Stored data
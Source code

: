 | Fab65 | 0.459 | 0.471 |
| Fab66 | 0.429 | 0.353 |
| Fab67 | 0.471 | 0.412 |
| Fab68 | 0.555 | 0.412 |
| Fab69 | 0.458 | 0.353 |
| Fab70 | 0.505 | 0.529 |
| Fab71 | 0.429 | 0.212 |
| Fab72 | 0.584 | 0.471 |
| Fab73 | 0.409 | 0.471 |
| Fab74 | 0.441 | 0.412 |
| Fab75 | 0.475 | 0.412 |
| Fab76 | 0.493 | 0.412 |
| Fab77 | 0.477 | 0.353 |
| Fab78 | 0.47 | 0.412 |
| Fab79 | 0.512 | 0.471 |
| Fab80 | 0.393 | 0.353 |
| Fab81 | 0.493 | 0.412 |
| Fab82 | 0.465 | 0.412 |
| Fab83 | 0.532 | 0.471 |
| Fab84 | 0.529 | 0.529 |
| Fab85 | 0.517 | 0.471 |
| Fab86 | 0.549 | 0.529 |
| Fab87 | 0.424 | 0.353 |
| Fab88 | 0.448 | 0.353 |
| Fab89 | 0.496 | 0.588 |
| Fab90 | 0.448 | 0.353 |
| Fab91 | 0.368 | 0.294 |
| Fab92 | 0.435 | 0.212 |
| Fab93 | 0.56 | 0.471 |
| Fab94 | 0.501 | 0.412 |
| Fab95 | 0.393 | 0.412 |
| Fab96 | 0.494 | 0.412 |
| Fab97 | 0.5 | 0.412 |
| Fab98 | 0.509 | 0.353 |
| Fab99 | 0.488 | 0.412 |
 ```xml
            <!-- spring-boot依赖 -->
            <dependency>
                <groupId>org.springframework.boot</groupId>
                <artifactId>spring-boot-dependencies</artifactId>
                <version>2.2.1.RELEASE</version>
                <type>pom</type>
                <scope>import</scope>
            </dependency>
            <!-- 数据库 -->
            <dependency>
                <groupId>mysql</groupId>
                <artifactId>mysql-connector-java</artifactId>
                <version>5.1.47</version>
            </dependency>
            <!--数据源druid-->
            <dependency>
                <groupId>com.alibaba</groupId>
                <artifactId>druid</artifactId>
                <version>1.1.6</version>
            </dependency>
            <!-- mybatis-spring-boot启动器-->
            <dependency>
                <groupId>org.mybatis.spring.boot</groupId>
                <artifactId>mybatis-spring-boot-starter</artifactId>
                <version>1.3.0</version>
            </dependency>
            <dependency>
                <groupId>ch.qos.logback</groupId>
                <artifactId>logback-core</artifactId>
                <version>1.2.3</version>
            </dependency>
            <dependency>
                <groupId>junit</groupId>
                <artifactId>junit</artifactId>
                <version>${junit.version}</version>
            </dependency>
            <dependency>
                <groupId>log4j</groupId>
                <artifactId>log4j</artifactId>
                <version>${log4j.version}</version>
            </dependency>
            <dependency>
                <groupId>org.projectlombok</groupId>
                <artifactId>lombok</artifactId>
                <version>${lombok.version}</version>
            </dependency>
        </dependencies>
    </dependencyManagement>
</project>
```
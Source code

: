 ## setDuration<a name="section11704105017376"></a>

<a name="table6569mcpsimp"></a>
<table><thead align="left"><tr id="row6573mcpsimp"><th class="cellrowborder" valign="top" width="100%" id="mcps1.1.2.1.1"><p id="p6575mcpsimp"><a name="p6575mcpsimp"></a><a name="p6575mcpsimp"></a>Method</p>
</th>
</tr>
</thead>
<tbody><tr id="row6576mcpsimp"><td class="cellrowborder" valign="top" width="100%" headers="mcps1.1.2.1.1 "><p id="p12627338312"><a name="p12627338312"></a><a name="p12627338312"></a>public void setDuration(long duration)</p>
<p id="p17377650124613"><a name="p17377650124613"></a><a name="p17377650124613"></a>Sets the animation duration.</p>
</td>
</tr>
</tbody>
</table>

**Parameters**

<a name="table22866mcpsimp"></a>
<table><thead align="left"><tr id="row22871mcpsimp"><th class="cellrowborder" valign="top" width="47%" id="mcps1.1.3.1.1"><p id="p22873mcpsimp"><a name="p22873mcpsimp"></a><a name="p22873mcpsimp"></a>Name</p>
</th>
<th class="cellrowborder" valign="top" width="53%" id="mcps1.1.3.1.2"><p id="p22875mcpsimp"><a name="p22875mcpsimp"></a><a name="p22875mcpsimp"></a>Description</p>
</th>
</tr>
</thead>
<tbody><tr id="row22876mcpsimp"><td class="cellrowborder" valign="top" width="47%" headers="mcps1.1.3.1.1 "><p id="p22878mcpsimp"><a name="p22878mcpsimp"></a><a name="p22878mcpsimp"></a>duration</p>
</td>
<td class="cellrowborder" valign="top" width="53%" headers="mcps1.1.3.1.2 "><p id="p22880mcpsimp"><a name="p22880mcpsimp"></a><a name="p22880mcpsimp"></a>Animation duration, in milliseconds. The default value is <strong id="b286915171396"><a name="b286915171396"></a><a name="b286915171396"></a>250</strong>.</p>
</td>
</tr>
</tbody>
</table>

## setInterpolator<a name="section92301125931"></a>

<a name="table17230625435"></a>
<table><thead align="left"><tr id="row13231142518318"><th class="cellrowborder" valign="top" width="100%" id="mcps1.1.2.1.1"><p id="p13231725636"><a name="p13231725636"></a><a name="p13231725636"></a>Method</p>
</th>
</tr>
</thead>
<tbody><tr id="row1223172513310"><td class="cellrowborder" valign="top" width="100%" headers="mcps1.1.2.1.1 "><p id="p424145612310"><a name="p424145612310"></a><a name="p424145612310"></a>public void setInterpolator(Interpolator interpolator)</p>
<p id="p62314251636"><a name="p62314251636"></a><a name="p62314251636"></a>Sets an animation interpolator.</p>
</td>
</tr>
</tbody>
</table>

Exercise instructions
Your task is to output the full set of records exactly as presented.

Task response
Source code

: | Fab65 | 0.459 | 0.471 |
| Fab66 | 0.429 | 0.353 |
| Fab67 | 0.471 | 0.412 |
| Fab68 | 0.555 | 0.412 |
| Fab69 | 0.458 | 0.353 |
| Fab70 | 0.505 | 0.529 |
| Fab71 | 0.429 | 0.212 |
| Fab72 | 0.584 | 0.471 |
| Fab73 | 0.409 | 0.471 |
| Fab74 | 0.441 | 0.412 |
| Fab75 | 0.475 | 0.412 |
| Fab76 | 0.493 | 0.412 |
| Fab77 | 0.477 | 0.353 |
| Fab78 | 0.47 | 0.412 |
| Fab79 | 0.512 | 0.471 |
| Fab80 | 0.393 | 0.353 |
| Fab81 | 0.493 | 0.412 |
| Fab82 | 0.465 | 0.412 |
| Fab83 | 0.532 | 0.471 |
| Fab84 | 0.529 | 0.529 |
| Fab85 | 0.517 | 0.471 |
| Fab86 | 0.549 | 0.529 |
| Fab87 | 0.424 | 0.353 |
| Fab88 | 0.448 | 0.353 |
| Fab89 | 0.496 | 0.588 |
| Fab90 | 0.448 | 0.353 |
| Fab91 | 0.368 | 0.294 |
| Fab92 | 0.435 | 0.212 |
| Fab93 | 0.56 | 0.471 |
| Fab94 | 0.501 | 0.412 |
| Fab95 | 0.393 | 0.412 |
| Fab96 | 0.494 | 0.412 |
| Fab97 | 0.5 | 0.412 |
| Fab98 | 0.509 | 0.353 |
| Fab99 | 0.488 | 0.412 |
 ```xml
            <!-- spring-boot依赖 -->
            <dependency>
                <groupId>org.springframework.boot</groupId>
                <artifactId>spring-boot-dependencies</artifactId>
                <version>2.2.1.RELEASE</version>
                <type>pom</type>
                <scope>import</scope>
            </dependency>
            <!-- 数据库 -->
            <dependency>
                <groupId>mysql</groupId>
                <artifactId>mysql-connector-java</artifactId>
                <version>5.1.47</version>
            </dependency>
            <!--数据源druid-->
            <dependency>
                <groupId>com.alibaba</groupId>
                <artifactId>druid</artifactId>
                <version>1.1.6</version>
            </dependency>
            <!-- mybatis-spring-boot启动器-->
            <dependency>
                <groupId>org.mybatis.spring.boot</groupId>
                <artifactId>mybatis-spring-boot-starter</artifactId>
                <version>1.3.0</version>
            </dependency>
            <dependency>
                <groupId>ch.qos.logback</groupId>
                <artifactId>logback-core</artifactId>
                <version>1.2.3</version>
            </dependency>
            <dependency>
                <groupId>junit</groupId>
                <artifactId>junit</artifactId>
                <version>${junit.version}</version>
            </dependency>
            <dependency>
                <groupId>log4j</groupId>
                <artifactId>log4j</artifactId>
                <version>${log4j.version}</version>
            </dependency>
            <dependency>
                <groupId>org.projectlombok</groupId>
                <artifactId>lombok</artifactId>
                <version>${lombok.version}</version>
            </dependency>
        </dependencies>
    </dependencyManagement>
</project>
```
Source code

: ## setDuration<a name="section11704105017376"></a>

<a name="table6569mcpsimp"></a>
<table><thead align="left"><tr id="row6573mcpsimp"><th class="cellrowborder" valign="top" width="100%" id="mcps1.1.2.1.1"><p id="p6575mcpsimp"><a name="p6575mcpsimp"></a><a name="p6575mcpsimp"></a>Method</p>
</th>
</tr>
</thead>
<tbody><tr id="row6576mcpsimp"><td class="cellrowborder" valign="top" width="100%" headers="mcps1.1.2.1.1 "><p id="p12627338312"><a name="p12627338312"></a><a name="p12627338312"></a>public void setDuration(long duration)</p>
<p id="p17377650124613"><a name="p17377650124613"></a><a name="p17377650124613"></a>Sets the animation duration.</p>
</td>
</tr>
</tbody>
</table>

**Parameters**

<a name="table22866mcpsimp"></a>
<table><thead align="left"><tr id="row22871mcpsimp"><th class="cellrowborder" valign="top" width="47%" id="mcps1.1.3.1.1"><p id="p22873mcpsimp"><a name="p22873mcpsimp"></a><a name="p22873mcpsimp"></a>Name</p>
</th>
<th class="cellrowborder" valign="top" width="53%" id="mcps1.1.3.1.2"><p id="p22875mcpsimp"><a name="p22875mcpsimp"></a><a name="p22875mcpsimp"></a>Description</p>
</th>
</tr>
</thead>
<tbody><tr id="row22876mcpsimp"><td class="cellrowborder" valign="top" width="47%" headers="mcps1.1.3.1.1 "><p id="p22878mcpsimp"><a name="p22878mcpsimp"></a><a name="p22878mcpsimp"></a>duration</p>
</td>
<td class="cellrowborder" valign="top" width="53%" headers="mcps1.1.3.1.2 "><p id="p22880mcpsimp"><a name="p22880mcpsimp"></a><a name="p22880mcpsimp"></a>Animation duration, in milliseconds. The default value is <strong id="b286915171396"><a name="b286915171396"></a><a name="b286915171396"></a>250</strong>.</p>
</td>
</tr>
</tbody>
</table>

## setInterpolator<a name="section92301125931"></a>

<a name="table17230625435"></a>
<table><thead align="left"><tr id="row13231142518318"><th class="cellrowborder" valign="top" width="100%" id="mcps1.1.2.1.1"><p id="p13231725636"><a name="p13231725636"></a><a name="p13231725636"></a>Method</p>
</th>
</tr>
</thead>
<tbody><tr id="row1223172513310"><td class="cellrowborder" valign="top" width="100%" headers="mcps1.1.2.1.1 "><p id="p424145612310"><a name="p424145612310"></a><a name="p424145612310"></a>public void setInterpolator(Interpolator interpolator)</p>
<p id="p62314251636"><a name="p62314251636"></a><a name="p62314251636"></a>Sets an animation interpolator.</p>
</td>
</tr>
</tbody>
</table>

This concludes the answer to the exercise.